→ Exercise brief
Give only the number of lines in the following entries where "Loan" appears.

→ Entries provided

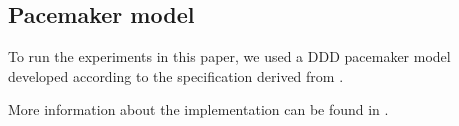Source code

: \subsection{Pacemaker model}
\label{pacemakerModel}

To run the experiments in this paper, we used a DDD pacemaker model developed according to the specification derived from \cite{challenge}.

More information about the implementation can be found in \cite{STTT13}. 

%
%
%
%
%
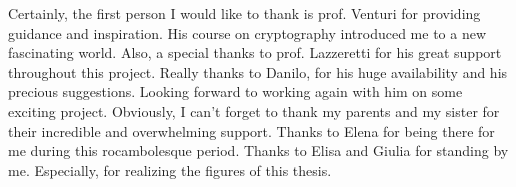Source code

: \begin{acknowledgments}
    Certainly, the first person I would like to thank is prof. Venturi for providing guidance and inspiration.
    \newline
    His course on cryptography introduced me to a new fascinating world.
    \newline\newline
    Also, a special thanks to prof. Lazzeretti for his great support throughout this project.
    \newline\newline
    Really thanks to Danilo, for his huge availability and his precious suggestions.
    \newline
    Looking forward to working again with him on some exciting project.
    \newline\newline
    Obviously, I can't forget to thank my parents and my sister for their incredible and overwhelming support.
    \newline\newline
    Thanks to Elena for being there for me during this rocambolesque period.
    \newline\newline
    Thanks to Elisa and Giulia for standing by me.
    \newline
    Especially, for realizing the figures of this thesis.
\end{acknowledgments}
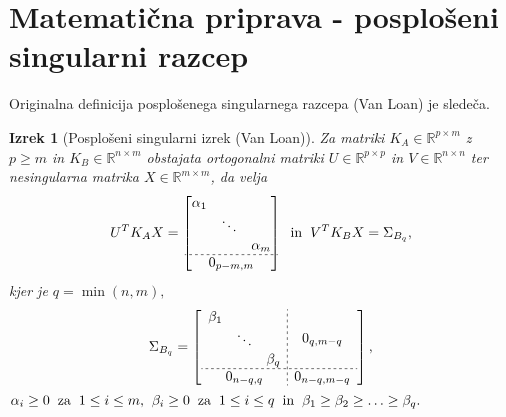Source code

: \documentclass[mat1]{article}
\newtheorem{izrek}{Izrek}
\theoremstyle{definition}
\begin{document}
\section{Matematična priprava - posplošeni singularni razcep}
Originalna definicija posplošenega singularnega razcepa (Van Loan) je sledeča.

\begin{izrek}[Posplošeni singularni izrek (Van Loan)]
\label{izrek:SVD} Za matriki $K_A \in \mathbb{R}^{p \times m}$ z $p \geq m$ in $K_B \in \mathbb{R}^{n \times m}$ obstajata ortogonalni matriki $U \in \mathbb{R}^{p \times p}$ in $V \in \mathbb{R}^{n \times n}$ ter nesingularna matrika $X \in \mathbb{R}^{m \times m}$, da velja 
$$ U^T K_A X = 
\begin{bmatrix}
\begin{matrix}
\alpha_1 & & \\
 & \ddots & \\
 & & \alpha_m
\end{matrix} \\ \hdashline[2pt/2pt]
0_{p-m, m}
\end{bmatrix} 
\hspace{2mm} \text{in} \hspace{2mm}
 V^T K_B X = 
\Sigma_{B_q} \text{,}
$$ kjer je $q = \min(n,m) \text{,}$
\begin{gather*}
\Sigma_{B_q} = 
\left[
\begin{array}{c;{2pt/2pt}c}
\begin{matrix}
\beta_1 & & \\
 & \ddots & \\
 & & \beta_q
\end{matrix} & 0_{q, m - q}
 \\ \hdashline[2pt/2pt]
0_{n-q, q} & 0_{n-q, m-q}
\end{array} \right] \text{,} 
\end{gather*} %
$
\alpha_i \geq 0 \hspace{2mm} \text{za} \hspace{2mm}
 1 \leq i \leq m \text{,} \hspace{2mm}
  \beta_i \geq 0 \hspace{2mm} \text{za} \hspace{2mm} 1 \leq i \leq q
\hspace{2mm} \text{in} \hspace{2mm} \beta_1 \geq \beta_2 \geq \ldots \geq \beta_q
\text{.}
$
\end{izrek}
\end{document}
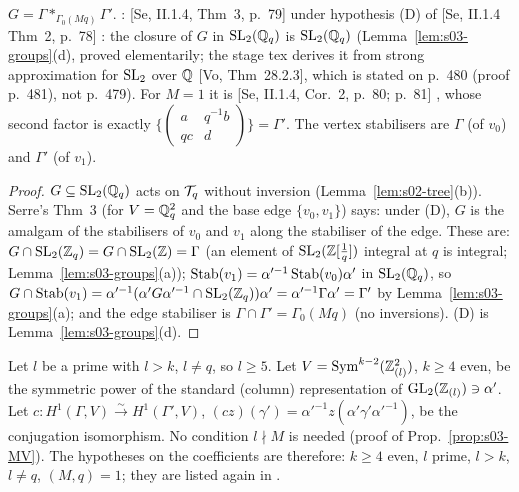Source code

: \begin{proposition}[amalgam]\label{prop:s03-amalgam}
$G=\Gamma*_{\Gamma_0(Mq)}\Gamma'$. \stpmc: [Se, II.1.4, Thm~3, p.~79]  under
hypothesis (D) of [Se, II.1.4 Thm~2, p.~78] : the closure of $G$ in $\mathrm{SL}_2(\mathbb{Q}_q)$ is $\mathrm{SL}_2(\mathbb{Q}_q)$
(Lemma~\ref{lem:s03-groups}(d), proved elementarily; the stage tex derives it from strong approximation for $\mathrm{SL}_2$ over $\mathbb{Q}$ [Vo, Thm~28.2.3], which is stated on
p.~480 (proof p.~481), not p.~479). For $M=1$ it is [Se, II.1.4, Cor.~2, p.~80; p.~81]  \stcited, whose second factor is
exactly $\{(\begin{smallmatrix}a&q^{-1}b\\qc&d\end{smallmatrix})\}=\Gamma'$. The vertex stabilisers are $\Gamma$ (of $v_0$) and $\Gamma'$ (of $v_1$).
\end{proposition}
\begin{proof}
$G\subseteq\mathrm{SL}_2(\mathbb{Q}_q)$ acts on $\mathcal{T}_q$ without inversion (Lemma~\ref{lem:s02-tree}(b)). Serre's Thm~3 (for $V=\mathbb{Q}_q^2$ and the base edge $\{v_0,v_1\}$) says: under (D),
$G$ is the amalgam of the stabilisers of $v_0$ and $v_1$ along the stabiliser of the edge. These are: $G\cap\mathrm{SL}_2(\mathbb{Z}_q)=G\cap\mathrm{SL}_2(\mathbb{Z})=\Gamma$ (an element of
$\mathrm{SL}_2(\mathbb{Z}[\frac1q])$ integral at $q$ is integral; Lemma~\ref{lem:s03-groups}(a)); $\operatorname{Stab}(v_1)=\alpha'^{-1}\operatorname{Stab}(v_0)\alpha'$ in $\mathrm{SL}_2(\mathbb{Q}_q)$, so
$G\cap\operatorname{Stab}(v_1)=\alpha'^{-1}(\alpha'G\alpha'^{-1}\cap\mathrm{SL}_2(\mathbb{Z}_q))\alpha'=\alpha'^{-1}\Gamma\alpha'=\Gamma'$ by Lemma~\ref{lem:s03-groups}(a); and the edge stabiliser is
$\Gamma\cap\Gamma'=\Gamma_0(Mq)$ (no inversions). (D) is Lemma~\ref{lem:s03-groups}(d).
\end{proof}

Let $l$ be a prime with $l>k$, $l\ne q$, so $l\ge5$. Let $V=\mathrm{Sym}^{k-2}(\mathbb{Z}_{(l)}^2)$, $k\ge4$ even, be the symmetric power of the
standard (column) representation of $\mathrm{GL}_2(\mathbb{Z}_{(l)})\ni\alpha'$. Let $c:H^1(\Gamma,V)\xrightarrow\sim H^1(\Gamma',V)$,
$(cz)(\gamma')=\alpha'^{-1}z(\alpha'\gamma'\alpha'^{-1})$, be the conjugation isomorphism.
No condition $l\nmid M$ is needed (proof of Prop.~\ref{prop:s03-MV}). The hypotheses on the coefficients are therefore: $k\ge4$ even, $l$ prime,
$l>k$, $l\ne q$, $(M,q)=1$; they are listed again in .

→ Answer below
2